### Aim of the exercise
Write the listing below out again exactly, dropping the images.
┌──
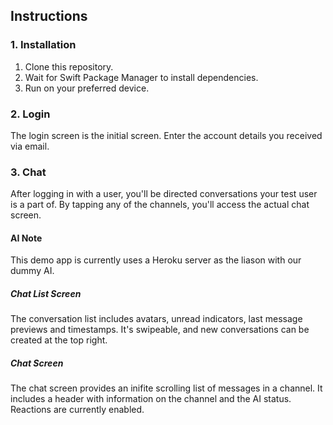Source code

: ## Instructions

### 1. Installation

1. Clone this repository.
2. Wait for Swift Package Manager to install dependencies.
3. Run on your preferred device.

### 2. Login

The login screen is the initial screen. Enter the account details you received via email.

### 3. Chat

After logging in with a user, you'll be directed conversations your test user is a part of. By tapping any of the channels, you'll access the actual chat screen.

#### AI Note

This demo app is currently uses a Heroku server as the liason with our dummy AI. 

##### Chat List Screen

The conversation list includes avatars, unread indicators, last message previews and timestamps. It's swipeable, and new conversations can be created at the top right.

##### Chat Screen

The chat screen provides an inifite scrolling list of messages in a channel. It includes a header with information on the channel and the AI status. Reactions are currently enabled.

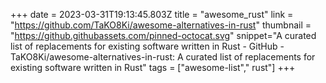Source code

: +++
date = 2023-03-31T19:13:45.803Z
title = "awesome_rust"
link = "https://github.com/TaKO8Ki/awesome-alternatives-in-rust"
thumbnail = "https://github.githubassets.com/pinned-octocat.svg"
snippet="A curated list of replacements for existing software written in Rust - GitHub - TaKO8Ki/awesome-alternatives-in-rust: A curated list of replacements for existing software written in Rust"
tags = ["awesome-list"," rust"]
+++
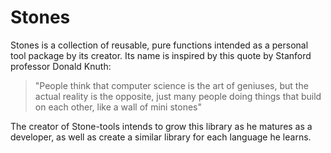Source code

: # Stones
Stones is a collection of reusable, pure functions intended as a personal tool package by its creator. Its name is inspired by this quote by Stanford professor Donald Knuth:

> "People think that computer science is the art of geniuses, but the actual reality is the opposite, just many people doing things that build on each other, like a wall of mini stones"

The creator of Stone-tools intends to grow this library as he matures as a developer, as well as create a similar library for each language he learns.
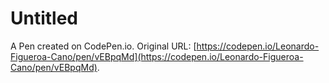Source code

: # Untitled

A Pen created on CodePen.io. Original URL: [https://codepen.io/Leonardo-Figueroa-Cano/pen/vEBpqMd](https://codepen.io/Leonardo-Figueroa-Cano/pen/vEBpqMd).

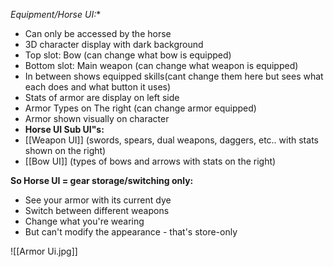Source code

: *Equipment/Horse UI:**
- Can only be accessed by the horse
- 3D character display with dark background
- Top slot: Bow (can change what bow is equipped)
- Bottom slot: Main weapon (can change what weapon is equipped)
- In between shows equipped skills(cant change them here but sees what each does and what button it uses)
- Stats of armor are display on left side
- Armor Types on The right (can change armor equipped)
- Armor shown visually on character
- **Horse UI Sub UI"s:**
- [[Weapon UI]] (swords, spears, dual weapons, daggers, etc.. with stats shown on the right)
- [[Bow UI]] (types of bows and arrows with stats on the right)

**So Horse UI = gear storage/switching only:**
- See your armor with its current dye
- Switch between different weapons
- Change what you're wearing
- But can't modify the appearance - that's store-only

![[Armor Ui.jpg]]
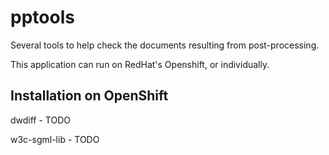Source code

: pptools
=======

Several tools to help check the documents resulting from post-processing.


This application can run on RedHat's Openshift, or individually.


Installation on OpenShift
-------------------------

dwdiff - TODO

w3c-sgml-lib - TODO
└──
### Solution for this task
Source code

: ## Instructions

### 1. Installation

1. Clone this repository.
2. Wait for Swift Package Manager to install dependencies.
3. Run on your preferred device.

### 2. Login

The login screen is the initial screen. Enter the account details you received via email.

### 3. Chat

After logging in with a user, you'll be directed conversations your test user is a part of. By tapping any of the channels, you'll access the actual chat screen.

#### AI Note

This demo app is currently uses a Heroku server as the liason with our dummy AI. 

##### Chat List Screen

The conversation list includes avatars, unread indicators, last message previews and timestamps. It's swipeable, and new conversations can be created at the top right.

##### Chat Screen

The chat screen provides an inifite scrolling list of messages in a channel. It includes a header with information on the channel and the AI status. Reactions are currently enabled.

Source code

: +++
date = 2023-03-31T19:13:45.803Z
title = "awesome_rust"
link = "https://github.com/TaKO8Ki/awesome-alternatives-in-rust"
thumbnail = "https://github.githubassets.com/pinned-octocat.svg"
snippet="A curated list of replacements for existing software written in Rust - GitHub - TaKO8Ki/awesome-alternatives-in-rust: A curated list of replacements for existing software written in Rust"
tags = ["awesome-list"," rust"]
+++
Source code

: # Stones
Stones is a collection of reusable, pure functions intended as a personal tool package by its creator. Its name is inspired by this quote by Stanford professor Donald Knuth:

> "People think that computer science is the art of geniuses, but the actual reality is the opposite, just many people doing things that build on each other, like a wall of mini stones"

The creator of Stone-tools intends to grow this library as he matures as a developer, as well as create a similar library for each language he learns.
Source code

: # Untitled

A Pen created on CodePen.io. Original URL: [https://codepen.io/Leonardo-Figueroa-Cano/pen/vEBpqMd](https://codepen.io/Leonardo-Figueroa-Cano/pen/vEBpqMd).

Source code

: *Equipment/Horse UI:**
- Can only be accessed by the horse
- 3D character display with dark background
- Top slot: Bow (can change what bow is equipped)
- Bottom slot: Main weapon (can change what weapon is equipped)
- In between shows equipped skills(cant change them here but sees what each does and what button it uses)
- Stats of armor are display on left side
- Armor Types on The right (can change armor equipped)
- Armor shown visually on character
- **Horse UI Sub UI"s:**
- [[Weapon UI]] (swords, spears, dual weapons, daggers, etc.. with stats shown on the right)
- [[Bow UI]] (types of bows and arrows with stats on the right)

**So Horse UI = gear storage/switching only:**
- See your armor with its current dye
- Switch between different weapons
- Change what you're wearing
- But can't modify the appearance - that's store-only

![[Armor Ui.jpg]]
Source code

: pptools
=======

Several tools to help check the documents resulting from post-processing.


This application can run on RedHat's Openshift, or individually.


Installation on OpenShift
-------------------------

dwdiff - TODO

w3c-sgml-lib - TODO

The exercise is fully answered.